• [Saved data entries]:

◇ ◇ ◇ ◇ ◇

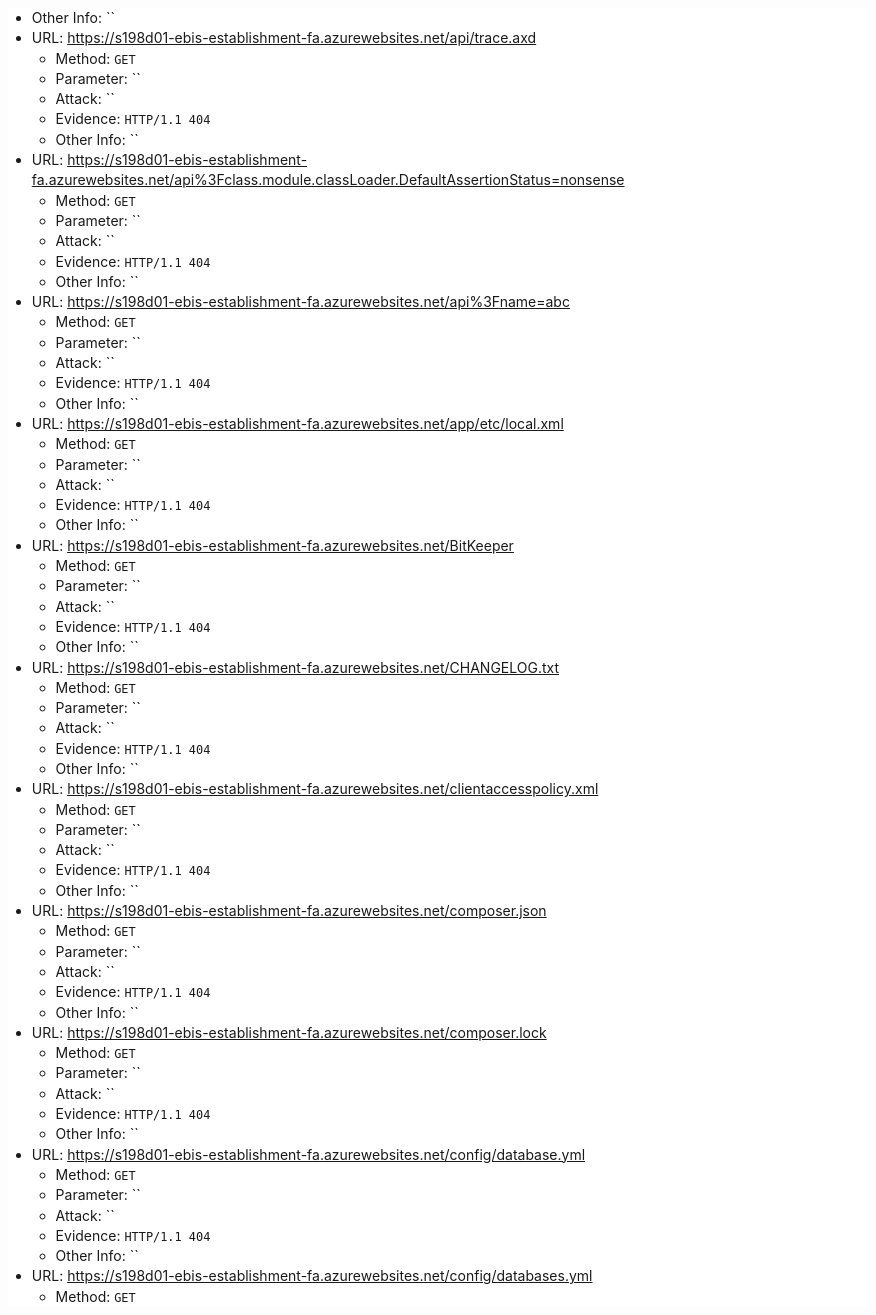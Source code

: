   * Other Info: ``
* URL: https://s198d01-ebis-establishment-fa.azurewebsites.net/api/trace.axd
  * Method: `GET`
  * Parameter: ``
  * Attack: ``
  * Evidence: `HTTP/1.1 404`
  * Other Info: ``
* URL: https://s198d01-ebis-establishment-fa.azurewebsites.net/api%3Fclass.module.classLoader.DefaultAssertionStatus=nonsense
  * Method: `GET`
  * Parameter: ``
  * Attack: ``
  * Evidence: `HTTP/1.1 404`
  * Other Info: ``
* URL: https://s198d01-ebis-establishment-fa.azurewebsites.net/api%3Fname=abc
  * Method: `GET`
  * Parameter: ``
  * Attack: ``
  * Evidence: `HTTP/1.1 404`
  * Other Info: ``
* URL: https://s198d01-ebis-establishment-fa.azurewebsites.net/app/etc/local.xml
  * Method: `GET`
  * Parameter: ``
  * Attack: ``
  * Evidence: `HTTP/1.1 404`
  * Other Info: ``
* URL: https://s198d01-ebis-establishment-fa.azurewebsites.net/BitKeeper
  * Method: `GET`
  * Parameter: ``
  * Attack: ``
  * Evidence: `HTTP/1.1 404`
  * Other Info: ``
* URL: https://s198d01-ebis-establishment-fa.azurewebsites.net/CHANGELOG.txt
  * Method: `GET`
  * Parameter: ``
  * Attack: ``
  * Evidence: `HTTP/1.1 404`
  * Other Info: ``
* URL: https://s198d01-ebis-establishment-fa.azurewebsites.net/clientaccesspolicy.xml
  * Method: `GET`
  * Parameter: ``
  * Attack: ``
  * Evidence: `HTTP/1.1 404`
  * Other Info: ``
* URL: https://s198d01-ebis-establishment-fa.azurewebsites.net/composer.json
  * Method: `GET`
  * Parameter: ``
  * Attack: ``
  * Evidence: `HTTP/1.1 404`
  * Other Info: ``
* URL: https://s198d01-ebis-establishment-fa.azurewebsites.net/composer.lock
  * Method: `GET`
  * Parameter: ``
  * Attack: ``
  * Evidence: `HTTP/1.1 404`
  * Other Info: ``
* URL: https://s198d01-ebis-establishment-fa.azurewebsites.net/config/database.yml
  * Method: `GET`
  * Parameter: ``
  * Attack: ``
  * Evidence: `HTTP/1.1 404`
  * Other Info: ``
* URL: https://s198d01-ebis-establishment-fa.azurewebsites.net/config/databases.yml
  * Method: `GET`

◇ ◇ ◇ ◇ ◇

• [TO DO]:
Copy each line above containing the string "config".

• [RESULT FOR THIS EXERCISE]:
* URL: https://s198d01-ebis-establishment-fa.azurewebsites.net/config/database.yml
* URL: https://s198d01-ebis-establishment-fa.azurewebsites.net/config/databases.yml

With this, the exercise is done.